Exercise: Can you find the lines of the listing that include "CentOS" and copy every one?

Data provided:

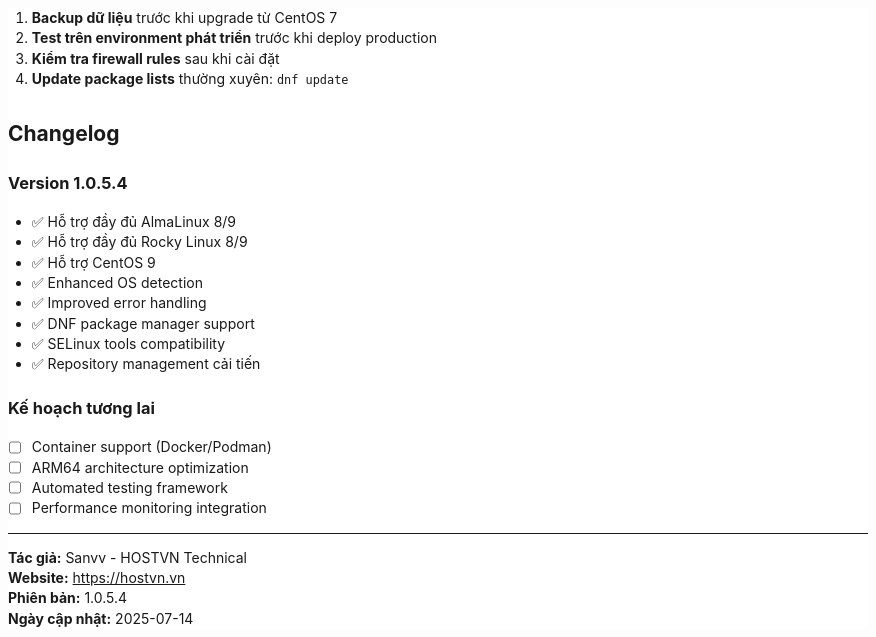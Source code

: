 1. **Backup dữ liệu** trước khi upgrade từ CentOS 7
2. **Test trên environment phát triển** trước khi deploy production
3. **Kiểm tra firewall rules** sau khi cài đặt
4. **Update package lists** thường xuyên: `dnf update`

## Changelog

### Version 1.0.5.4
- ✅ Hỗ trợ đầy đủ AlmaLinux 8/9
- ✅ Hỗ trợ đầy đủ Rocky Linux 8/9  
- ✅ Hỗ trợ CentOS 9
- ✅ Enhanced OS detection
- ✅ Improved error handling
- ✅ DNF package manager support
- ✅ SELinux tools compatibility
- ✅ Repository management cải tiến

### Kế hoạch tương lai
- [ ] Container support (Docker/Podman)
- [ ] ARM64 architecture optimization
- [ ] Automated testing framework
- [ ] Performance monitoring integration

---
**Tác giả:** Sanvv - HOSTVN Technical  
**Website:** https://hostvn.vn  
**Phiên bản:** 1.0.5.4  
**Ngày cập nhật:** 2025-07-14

Written solution:
: 1. **Backup dữ liệu** trước khi upgrade từ CentOS 7
- ✅ Hỗ trợ CentOS 9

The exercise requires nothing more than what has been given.